The Dodgers are extending catcher Will Smith on a DECADE-long deal with a tiny average annual value:
Smith, who turns 29 tomorrow, is still two years away from free agency, so he is likely giving up a lot of potential future dollars in exchange for the security of his one big deal. Even if the shape of the deal is typical Dodgers.
Smith has been one of the true two-way studs behind the plate in his time in the big leagues, hitting .263/.358/.484/129 wRC+ behind the plate, and providing significant defensive value behind it.
Still, what the Dodgers are buying here are eight of his age-31+ seasons, which are extremely hit-or-miss for almost all catchers. The job is so physically taxing that the cliff can come much earlier than expected and can be much more pronounced than expected. Clearly, the Dodgers have good reason to believe that Smith will be one of the outliers, still worth of starts and huge dollars well into his 30s.

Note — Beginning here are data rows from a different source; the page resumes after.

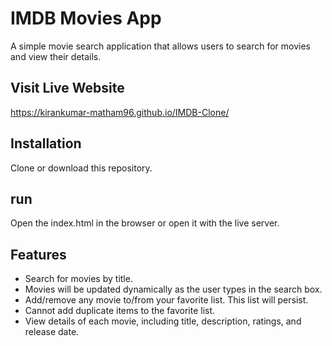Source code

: # IMDB Movies App

A simple movie search application that allows users to search for movies and view their details.

## Visit Live Website

  https://kirankumar-matham96.github.io/IMDB-Clone/

## Installation

  Clone or download this repository.

## run

  Open the index.html in the browser or open it with the live server.

## Features

- Search for movies by title.
- Movies will be updated dynamically as the user types in the search box.
- Add/remove any movie to/from your favorite list. This list will persist.
- Cannot add duplicate items to the favorite list.
- View details of each movie, including title, description, ratings, and release date.
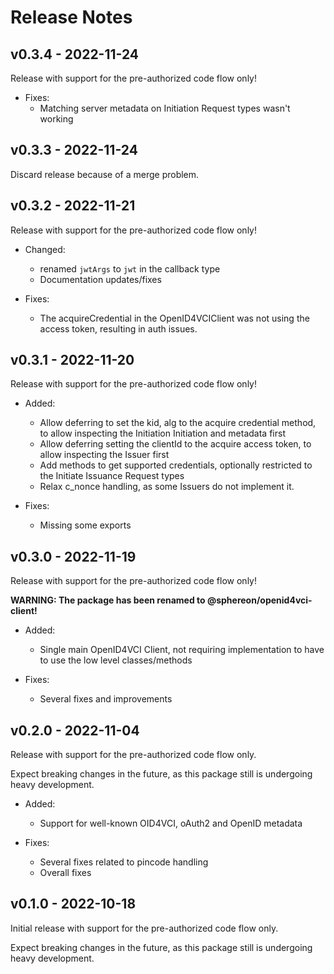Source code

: # Release Notes

## v0.3.4 - 2022-11-24
Release with support for the pre-authorized code flow only!

- Fixes:
  - Matching server metadata on Initiation Request types wasn't working

## v0.3.3 - 2022-11-24
Discard release because of a merge problem. 

## v0.3.2 - 2022-11-21
Release with support for the pre-authorized code flow only!

- Changed:
  - renamed `jwtArgs` to `jwt` in the callback type
  - Documentation updates/fixes

- Fixes:
  - The acquireCredential in the OpenID4VCIClient was not using the access token, resulting in auth issues.


## v0.3.1 - 2022-11-20
Release with support for the pre-authorized code flow only!

- Added:
  - Allow deferring to set the kid, alg to the acquire credential method, to allow inspecting the Initiation Initiation and metadata first
  - Allow deferring setting the clientId to the acquire access token, to allow inspecting the Issuer first
  - Add methods to get supported credentials, optionally restricted to the Initiate Issuance Request types
  - Relax c_nonce handling, as some Issuers do not implement it.

- Fixes:
  - Missing some exports


## v0.3.0 - 2022-11-19
Release with support for the pre-authorized code flow only!

**WARNING: The package has been renamed to @sphereon/openid4vci-client!**

- Added:
  - Single main OpenID4VCI Client, not requiring implementation to have to use the low level classes/methods

- Fixes:
  - Several fixes and improvements


## v0.2.0 - 2022-11-04

Release with support for the pre-authorized code flow only.

Expect breaking changes in the future, as this package still is undergoing heavy development.

- Added:
  - Support for well-known OID4VCI, oAuth2 and OpenID metadata
  
- Fixes:
  - Several fixes related to pincode handling
  - Overall fixes


## v0.1.0 - 2022-10-18

Initial release with support for the pre-authorized code flow only.

Expect breaking changes in the future, as this package still is undergoing heavy development.
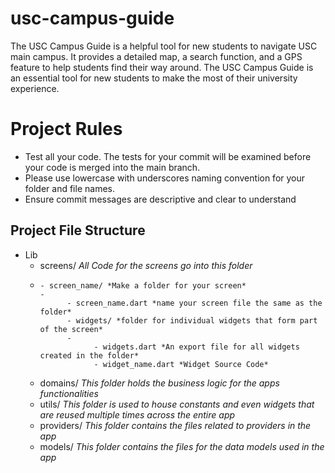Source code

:# usc-campus-guide
The USC Campus Guide is a helpful tool for new students to navigate USC main campus. It provides a detailed map, a search function, and a GPS feature to help students find their way around.  The USC Campus Guide is an essential tool for new students to make the most of their university experience.

# Project Rules
- Test all your code. The tests for your commit will be examined before your code is merged into the main branch.
- Please use lowercase with underscores naming convention for your folder and file names.
- Ensure commit messages are descriptive and clear to understand

## Project File Structure
- Lib 
     - screens/  *All Code for the screens go into this folder*
     - 
           - screen_name/ *Make a folder for your screen* 
           -                 
                 - screen_name.dart *name your screen file the same as the folder*
                 - widgets/ *folder for individual widgets that form part of the screen*
                 - 
                       - widgets.dart *An export file for all widgets created in the folder*
                       - widget_name.dart *Widget Source Code*   
                                   
    - domains/ *This folder holds the business logic for the apps functionalities*
    - utils/ *This folder is used to house constants and even widgets that are reused multiple times across the entire app*
    - providers/ *This folder contains the files related to providers in the app*
    - models/  *This folder contains the files for the data models used in the app*
         
  
  
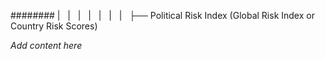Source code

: ######## |   |   |   |   |   |   |   ├── Political Risk Index (Global Risk Index or Country Risk Scores)

*Add content here*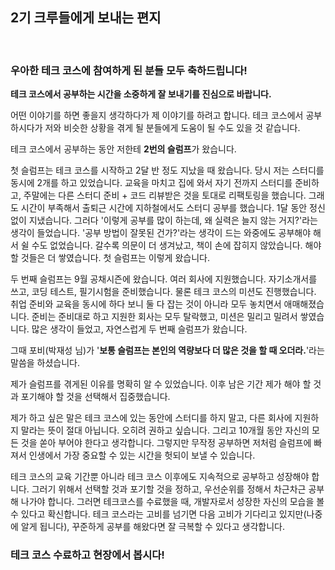 ## 2기 크루들에게 보내는 편지
<br>

### 우아한 테크 코스에 참여하게 된 분들 모두 축하드립니다!

**테크 코스에서 공부하는 시간을 소중하게 잘 보내기를 진심으로 바랍니다.**

어떤 이야기를 하면 좋을지 생각하다가 제 이야기를 하려고 합니다.
테크 코스에서 공부하시다가 저와 비슷한 상황을 겪게 될 분들에게 도움이 될 수도 있을 것 같습니다.

테크 코스에서 공부하는 동안 저한테 **2번의 슬럼프**가 왔습니다.

첫 슬럼프는 테크 코스를 시작하고 2달 반 정도 지났을 때 왔습니다.
당시 저는 스터디를 동시에 2개를 하고 있었습니다.
교육을 마치고 집에 와서 자기 전까지 스터디를 준비하고, 주말에는 다른 스터디 준비 + 코드 리뷰받은 것을 토대로 리팩토링을 했습니다.
그래도 시간이 부족해서 출퇴근 시간에 지하철에서도 스터디 공부를 했습니다.
1달 동안 정신없이 지냈습니다.
그러다 '이렇게 공부를 많이 하는데, 왜 실력은 늘지 않는 거지?'라는 생각이 들었습니다.
'공부 방법이 잘못된 건가?'라는 생각이 드는 와중에도 공부해야 해서 쉴 수도 없었습니다.
갈수록 의문이 더 생겨났고, 책이 손에 잡히지 않았습니다. 해야 할 것들은 더 쌓였습니다.
첫 슬럼프는 이렇게 왔습니다.

두 번째 슬럼프는 9월 공채시즌에 왔습니다.
여러 회사에 지원했습니다.
자기소개서를 쓰고, 코딩 테스트, 필기시험을 준비했습니다.
물론 테크 코스의 미션도 진행했습니다.
취업 준비와 교육을 동시에 하다 보니 둘 다 잡는 것이 아니라 모두 놓치면서 애매해졌습니다.
준비는 준비대로 하고 지원한 회사는 모두 탈락했고, 미션은 밀리고 밀려서 쌓였습니다.
많은 생각이 들었고, 자연스럽게 두 번째 슬럼프가 왔습니다.

그때 포비(박재성 님)가 '**보통 슬럼프는 본인의 역량보다 더 많은 것을 할 때 오더라.**'라는 말씀을 하셨습니다.

제가 슬럼프를 겪게된 이유를 명확히 알 수 있었습니다.
이후 남은 기간 제가 해야 할 것과 포기해야 할 것을 선택해서 집중했습니다.

제가 하고 싶은 말은 테크 코스에 있는 동안에 스터디를 하지 말고, 다른 회사에 지원하지 말라는 뜻이 절대 아닙니다.
오히려 권하고 싶습니다. 그리고 10개월 동안 자신의 모든 것을 쏟아 부어야 한다고 생각합니다.
그렇지만 무작정 공부하면 저처럼 슬럼프에 빠져서 인생에서 가장 중요할 수 있는 시간을 헛되이 보낼 수 있습니다.

테크 코스의 교육 기간뿐 아니라 테크 코스 이후에도 지속적으로 공부하고 성장해야 합니다.
그러기 위해서 선택할 것과 포기할 것을 정하고, 우선순위를 정해서 차근차근 공부해 나가야 합니다.
그러면 테크코스를 수료했을 때, 개발자로서 성장한 자신의 모습을 볼 수 있다고 확신합니다.
테크 코스라는 고비를 넘기면 다음 고비가 기다리고 있지만(나중에 알게 됩니다), 꾸준하게 공부를 해왔다면 잘 극복할 수 있다고 생각합니다.

### 테크 코스 수료하고 현장에서 봅시다!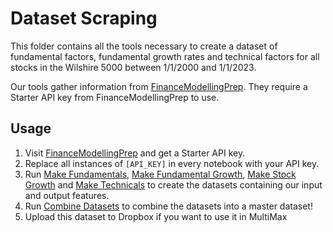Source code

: # Dataset Scraping

This folder contains all the tools necessary to create a dataset of fundamental factors, fundamental growth rates and technical factors for all stocks in the Wilshire 5000 between 1/1/2000 and 1/1/2023.

Our tools gather information from [FinanceModellingPrep](link). They require a Starter API key from FinanceModellingPrep to use.

## Usage

1. Visit [FinanceModellingPrep](link) and get a Starter API key.
2. Replace all instances of `[API_KEY]` in every notebook with your API key.
3. Run [Make Fundamentals](make_fundamentals.ipynb), [Make Fundamental Growth](make_fundamental_growth.ipynb), [Make Stock Growth](make_stock_growth.ipynb) and [Make Technicals](make_technicals.ipynb) to create the datasets containing our input and output features.
4. Run [Combine Datasets](combine_datasets.ipynb) to combine the datasets into a master dataset!
5. Upload this dataset to Dropbox if you want to use it in MultiMax
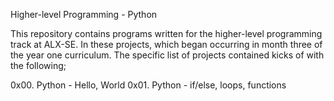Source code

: Higher-level Programming - Python

This repository contains programs written for the higher-level programming track at ALX-SE. In these projects, which began occurring in month three of the year one curriculum. The specific list of projects contained kicks of with the following;

0x00. Python - Hello, World
0x01. Python - if/else, loops, functions
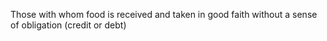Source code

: Those with whom food is received and taken in good faith without a sense of obligation (credit or debt)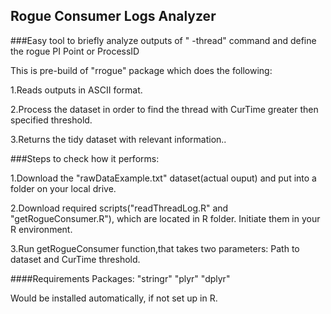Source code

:## Rogue Consumer Logs Analyzer

###Easy tool to briefly analyze outputs of "<pisubsystem> -thread" command and define the rogue PI Point or ProcessID 

This is pre-build of "rrogue" package which does the following:

1.Reads outputs in ASCII format.

2.Process the dataset in order to find the thread with CurTime greater then specified threshold. 

3.Returns the tidy dataset with relevant information..


###Steps to check how it performs:

1.Download the "rawDataExample.txt" dataset(actual ouput) and put into a folder on your local drive. 

2.Download required scripts("readThreadLog.R" and "getRogueConsumer.R"), which are located in R folder. Initiate them in your R environment. 

3.Run getRogueConsumer function,that takes two parameters: Path to dataset and CurTime threshold.

####Requirements
Packages:
"stringr"
"plyr"
"dplyr" 

Would be installed automatically, if not set up in R.
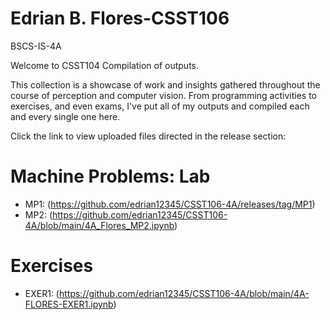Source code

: # Edrian B. Flores-CSST106
BSCS-IS-4A

Welcome to CSST104 Compilation of outputs.

This collection is a showcase of work and insights gathered throughout the course of perception and computer vision. 
From programming activities to exercises, and even exams,
I've put all of my outputs and compiled each and every single one here. 

Click the link to view uploaded files directed in the release section:

# Machine Problems: Lab
- MP1: (https://github.com/edrian12345/CSST106-4A/releases/tag/MP1)
- MP2: (https://github.com/edrian12345/CSST106-4A/blob/main/4A_Flores_MP2.ipynb)

# Exercises
- EXER1: (https://github.com/edrian12345/CSST106-4A/blob/main/4A-FLORES-EXER1.ipynb)
  
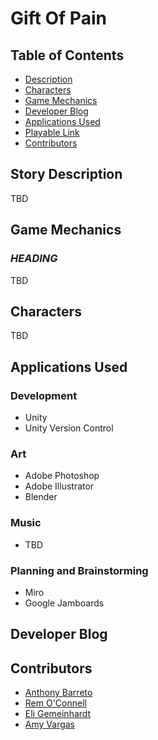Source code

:<h1 style="align: center"> Gift Of Pain </h1>

## Table of Contents
- [Description](#story-description)
- [Characters](#characters)
- [Game Mechanics](#game-mechanics)
- [Developer Blog](#developer-blog)
- [Applications Used](#applications-used)
- [Playable Link](https://www.google.com/)
- [Contributors](#contributors)

## Story Description
TBD

## Game Mechanics
### **_HEADING_**
TBD

## Characters
TBD

## Applications Used
### Development
- Unity
- Unity Version Control

### Art
- Adobe Photoshop
- Adobe Illustrator
- Blender

### Music
- TBD

### Planning and Brainstorming
- Miro
- Google Jamboards

## Developer Blog

## Contributors
* [Anthony Barreto](https://github.com/AnthonyB1116)
* [Rem O'Connell](https://github.com/RemiliaRosalia)
* [Eli Gemeinhardt](https://github.com/Hintlord)
* [Amy Vargas](https://github.com/A-Vargas-GP)
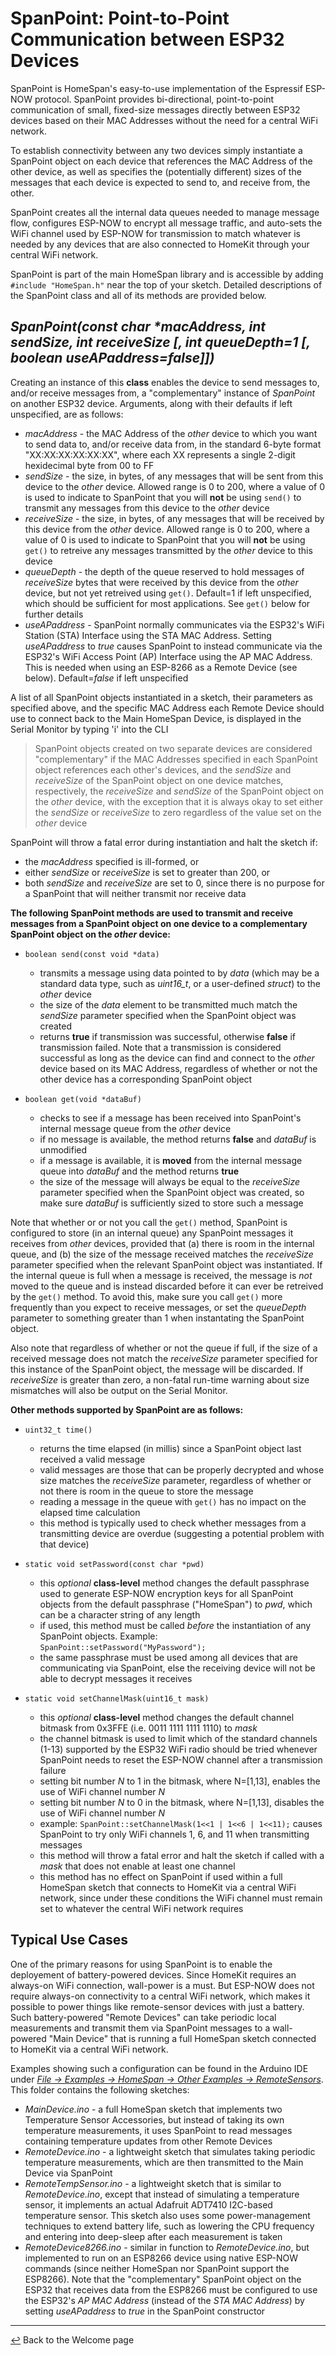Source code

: # SpanPoint: Point-to-Point Communication between ESP32 Devices

SpanPoint is HomeSpan's easy-to-use implementation of the Espressif ESP-NOW protocol.  SpanPoint provides bi-directional, point-to-point communication of small, fixed-size messages directly between ESP32 devices based on their MAC Addresses without the need for a central WiFi network.

To establish connectivity between any two devices simply instantiate a SpanPoint object on each device that references the MAC Address of the other device, as well as specifies the (potentially different) sizes of the messages that each device is expected to send to, and receive from, the other.

SpanPoint creates all the internal data queues needed to manage message flow, configures ESP-NOW to encrypt all message traffic, and auto-sets the WiFi channel used by ESP-NOW for transmission to match whatever is needed by any devices that are also connected to HomeKit through your central WiFi network.

SpanPoint is part of the main HomeSpan library and is accessible by adding `#include "HomeSpan.h"` near the top of your sketch.  Detailed descriptions of the SpanPoint class and all of its methods are provided below.

## *SpanPoint(const char \*macAddress, int sendSize, int receiveSize [, int queueDepth=1 [, boolean useAPaddress=false]])*

Creating an instance of this **class** enables the device to send messages to, and/or receive messages from, a "complementary" instance of *SpanPoint* on another ESP32 device.  Arguments, along with their defaults if left unspecified, are as follows:

  * *macAddress* - the MAC Address of the *other* device to which you want to send data to, and/or receive data from, in the standard 6-byte format "XX:XX:XX:XX:XX:XX", where each XX represents a single 2-digit hexidecimal byte from 00 to FF
  * *sendSize* - the size, in bytes, of any messages that will be sent from this device to the *other* device. Allowed range is 0 to 200, where a value of 0 is used to indicate to SpanPoint that you will **not** be using `send()` to transmit any messages from this device to the *other* device
  * *receiveSize* - the size, in bytes, of any messages that will be received by this device from the *other* device.  Allowed range is 0 to 200, where a value of 0 is used to indicate to SpanPoint that you will **not** be using `get()` to retreive any messages transmitted by the *other* device to this device
  * *queueDepth* - the depth of the queue reserved to hold messages of *receiveSize* bytes that were received by this device from the *other* device, but not yet retreived using `get()`. Default=1 if left unspecified, which should be sufficient for most applications.  See `get()` below for further details
  * *useAPaddress* - SpanPoint normally communicates via the ESP32's WiFi Station (STA) Interface using the STA MAC Address.  Setting *useAPaddress* to *true* causes SpanPoint to instead communicate via the ESP32's WiFi Access Point (AP) Interface using the AP MAC Address.  This is needed when using an ESP-8266 as a Remote Device (see below).  Default=*false* if left unspecified

A list of all SpanPoint objects instantiated in a sketch, their parameters as specified above, and the specific MAC Address each Remote Device should use to connect back to the Main HomeSpan Device, is displayed in the Serial Monitor by typing 'i' into the CLI

> SpanPoint objects created on two separate devices are considered "complementary" if the MAC Addresses specified in each SpanPoint object references each other's devices, and the *sendSize* and *receiveSize* of the SpanPoint object on one device matches, respectively, the *receiveSize* and *sendSize* of the SpanPoint object on the *other* device, with the exception that it is always okay to set either the *sendSize* or *receiveSize* to zero regardless of the value set on the *other* device

SpanPoint will throw a fatal error during instantiation and halt the sketch if:
  * the *macAddress* specified is ill-formed, or
  * either *sendSize* or *receiveSize* is set to greater than 200, or
  * both *sendSize* and *receiveSize* are set to 0, since there is no purpose for a SpanPoint that will neither transmit nor receive data
   
**The following SpanPoint methods are used to transmit and receive messages from a SpanPoint object on one device to a complementary SpanPoint object on the *other* device:**

* `boolean send(const void *data)`

  * transmits a message using data pointed to by *data* (which may be a standard data type, such as *uint16_t*, or a user-defined *struct*) to the *other* device
  * the size of the *data* element to be transmitted much match the *sendSize* parameter specified when the SpanPoint object was created
  * returns **true** if transmission was successful, otherwise **false** if transmission failed.  Note that a transmission is considered successful as long as the device can find and connect to the *other* device based on its MAC Address, regardless of whether or not the other device has a corresponding SpanPoint object
  
* `boolean get(void *dataBuf)`

  * checks to see if a message has been received into SpanPoint's internal message queue from the *other* device
  * if no message is available, the method returns **false** and *dataBuf* is unmodified
  * if a message is available, it is **moved** from the internal message queue into *dataBuf* and the method returns **true**
  * the size of the message will always be equal to the *receiveSize* parameter specified when the SpanPoint object was created, so make sure *dataBuf* is sufficiently sized to store such a message

Note that whether or or not you call the `get()` method, SpanPoint is configured to store (in an internal queue) any SpanPoint messages it receives from *other* devices, provided that (a) there is room in the internal queue, and (b) the size of the message received matches the *receiveSize* parameter specified when the relevant SpanPoint object was instantiated.  If the internal queue is full when a message is received, the message is *not* moved to the queue and is instead discarded before it can ever be retreived by the `get()` method.  To avoid this, make sure you call `get()` more frequently than you expect to receive messages, or set the *queueDepth* parameter to something greater than 1 when instantating the SpanPoint object.

Also note that regardless of whether or not the queue if full, if the size of a received message does not match the *receiveSize* parameter specified for this instance of the SpanPoint object, the message will be discarded.  If *receiveSize* is greater than zero, a non-fatal run-time warning about size mismatches will also be output on the Serial Monitor.

**Other methods supported by SpanPoint are as follows:**

* `uint32_t time()`

  * returns the time elapsed (in millis) since a SpanPoint object last received a valid message
  * valid messages are those that can be properly decrypted and whose size matches the *receiveSize* parameter, regardless of whether or not there is room in the queue to store the message
  * reading a message in the queue with `get()` has no impact on the elapsed time calculation
  * this method is typically used to check whether messages from a transmitting device are overdue (suggesting a potential problem with that device)

* `static void setPassword(const char *pwd)`

  * this *optional* **class-level** method changes the default passphrase used to generate ESP-NOW encryption keys for all SpanPoint objects from the default passphrase ("HomeSpan") to *pwd*, which can be a character string of any length
  * if used, this method must be called *before* the instantiation of any SpanPoint objects.  Example: `SpanPoint::setPassword("MyPassword");`
  * the same passphrase must be used among all devices that are communicating via SpanPoint, else the receiving device will not be able to decrypt messages it receives

* `static void setChannelMask(uint16_t mask)`

  * this *optional* **class-level** method changes the default channel bitmask from 0x3FFE (i.e. 0011 1111 1111 1110) to *mask*
  * the channel bitmask is used to limit which of the standard channels (1-13) supported by the ESP32 WiFi radio should be tried whenever SpanPoint needs to reset the ESP-NOW channel after a transmission failure
  * setting bit number *N* to 1 in the bitmask, where N=[1,13], enables the use of WiFi channel number *N*
  * setting bit number *N* to 0 in the bitmask, where N=[1,13], disables the use of WiFi channel number *N*
  * example: `SpanPoint::setChannelMask(1<<1 | 1<<6 | 1<<11);` causes SpanPoint to try only WiFi channels 1, 6, and 11 when transmitting messages
  * this method will throw a fatal error and halt the sketch if called with a *mask* that does not enable at least one channel
  * this method has no effect on SpanPoint if used within a full HomeSpan sketch that connects to HomeKit via a central WiFi network, since under these conditions the WiFi channel must remain set to whatever the central WiFi network requires

## Typical Use Cases

One of the primary reasons for using SpanPoint is to enable the deployement of battery-powered devices.  Since HomeKit requires an always-on WiFi connection, wall-power is a must.  But ESP-NOW does not require always-on connectivity to a central WiFi network, which makes it possible to power things like remote-sensor devices with just a battery.  Such battery-powered "Remote Devices" can take periodic local measurements and transmit them via SpanPoint messages to a wall-powered "Main Device" that is running a full HomeSpan sketch connected to HomeKit via a central WiFi network.

Examples showing such a configuration can be found in the Arduino IDE under [*File → Examples → HomeSpan → Other Examples → RemoteSensors*](../Other%20Examples/RemoteSensors).  This folder contains the following sketches:

* *MainDevice.ino* - a full HomeSpan sketch that implements two Temperature Sensor Accessories, but instead of taking its own temperature measurements, it uses SpanPoint to read messages containing temperature updates from other Remote Devices
* *RemoteDevice.ino* - a lightweight sketch that simulates taking periodic temperature measurements, which are then transmitted to the Main Device via SpanPoint
* *RemoteTempSensor.ino* - a lightweight sketch that is similar to *RemoteDevice.ino*, except that instead of simulating a temperature sensor, it implements an actual Adafruit ADT7410 I2C-based temperature sensor.  This sketch also uses some power-management techniques to extend battery life, such as lowering the CPU frequency and entering into deep-sleep after each measurement is taken
* *RemoteDevice8266.ino* - similar in function to *RemoteDevice.ino*, but implemented to run on an ESP8266 device using native ESP-NOW commands (since neither HomeSpan nor SpanPoint support the ESP8266).  Note that the "complementary" SpanPoint object on the ESP32 that receives data from the ESP8266 must be configured to use the ESP32's *AP MAC Address* (instead of the *STA MAC Address*) by setting *useAPaddress* to *true* in the SpanPoint constructor
---

[↩️](README.md) Back to the Welcome page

Even if you decide that this structure is primarily about lowering the AAV, they’re still paying more than $100 million for his, like, age-31 through 34 seasons. It’s a big bet on his longevity and durability, since they would have had his age-29 and age-30 seasons no matter what.
Buuuuuut, let us be very clear: this contract structure is about lowering the AAV.
No one anywhere in any universe would sign a 29-year-old catcher to a ten-year deal thinking they’re going to get meaningful value from the player when he is 37, 38 years old. It’s just that the Dodgers have made the annual value so low that they don’t care (and I’d bet they’re deferring some of this, too). Besides, on the same principle as deferred money, $14 million in 2034 is not even close to the same value as $14 million in 2024.
Moreover, the Dodgers have the ability to do this kind of thing without any fear of future cashflow issues because of their uniquely massive, and uniquely secure TV contract. They simply do not have to worry about significant financial commitments down the road, because they can very safely project that the cash will be there.
But also, the owners will probably sell for a huge gain long before these bills come due.